If it were possible, that would of course be a counterexample to the four color theorem. I think, actually, that it's fairly easy to show that no arrangement of just five territories can have all of them touching each other. I think that most of those who think the four color theorem is false (I think there are pretty few such people, actually) think that there might be an arrangement of more than five territories which somehow forces at least five to all be touching each other.

The use of pictures is nice. Maddad, may I recommend doing the same?

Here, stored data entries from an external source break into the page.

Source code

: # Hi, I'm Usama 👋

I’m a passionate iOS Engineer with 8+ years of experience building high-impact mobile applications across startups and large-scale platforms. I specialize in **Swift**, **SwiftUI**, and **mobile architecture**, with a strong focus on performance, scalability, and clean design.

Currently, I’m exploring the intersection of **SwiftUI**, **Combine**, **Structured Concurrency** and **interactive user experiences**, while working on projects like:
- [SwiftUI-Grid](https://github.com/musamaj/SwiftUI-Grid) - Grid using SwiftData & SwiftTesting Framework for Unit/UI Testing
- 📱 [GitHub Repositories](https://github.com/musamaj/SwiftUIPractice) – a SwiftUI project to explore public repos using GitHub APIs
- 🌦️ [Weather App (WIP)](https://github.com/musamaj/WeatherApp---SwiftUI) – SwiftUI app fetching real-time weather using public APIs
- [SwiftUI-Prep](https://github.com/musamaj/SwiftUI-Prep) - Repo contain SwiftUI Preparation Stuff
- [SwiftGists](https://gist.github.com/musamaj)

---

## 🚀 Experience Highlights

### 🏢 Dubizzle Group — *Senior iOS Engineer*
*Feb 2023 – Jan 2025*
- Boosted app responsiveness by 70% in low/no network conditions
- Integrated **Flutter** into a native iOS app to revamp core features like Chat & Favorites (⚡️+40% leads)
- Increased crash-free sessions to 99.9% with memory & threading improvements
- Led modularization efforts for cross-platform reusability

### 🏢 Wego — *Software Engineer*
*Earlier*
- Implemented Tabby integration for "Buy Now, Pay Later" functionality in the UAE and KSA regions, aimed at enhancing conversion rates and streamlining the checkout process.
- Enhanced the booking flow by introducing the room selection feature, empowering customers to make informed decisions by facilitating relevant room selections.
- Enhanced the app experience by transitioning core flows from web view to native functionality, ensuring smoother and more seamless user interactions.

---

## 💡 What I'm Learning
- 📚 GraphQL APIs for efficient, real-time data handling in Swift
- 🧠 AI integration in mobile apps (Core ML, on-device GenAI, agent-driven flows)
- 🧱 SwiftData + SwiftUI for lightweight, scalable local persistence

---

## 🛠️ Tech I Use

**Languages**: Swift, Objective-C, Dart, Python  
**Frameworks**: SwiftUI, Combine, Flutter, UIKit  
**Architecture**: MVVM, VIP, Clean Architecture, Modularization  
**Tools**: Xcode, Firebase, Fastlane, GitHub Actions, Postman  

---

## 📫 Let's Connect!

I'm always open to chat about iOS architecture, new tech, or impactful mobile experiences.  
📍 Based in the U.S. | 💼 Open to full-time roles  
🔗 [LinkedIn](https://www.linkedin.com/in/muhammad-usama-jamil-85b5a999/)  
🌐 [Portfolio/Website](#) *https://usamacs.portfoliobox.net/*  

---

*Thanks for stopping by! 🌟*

It will probably save you some time explaining what you mean, and making sure that we're all drawing the same pictures as we follow along at home.

It's certainly not true in real life--Virginia, North Caroliina, and South Carolina, USAn states, are connected, but Virginia does not share a border with South Carolina. As I said, it may not make a difference in the proof, but it is not true that all three have to touch the other two, even if they are all connected.
It's not possible. Or, as peter eldergill said, a complete graph on five points cannot be planar.]

Well, I am trying to be openminded about Maddad's claim. I hope he comes back and tells me where to put #4 so that I can still place #5 properly.

As far as real life, from what I know, the four color theorem doesn't really have anything to do with real life maps. I also don't see how adding verticies that don't connect to the others helps disprove the theorem (and keep it simple). Would you mind explaining?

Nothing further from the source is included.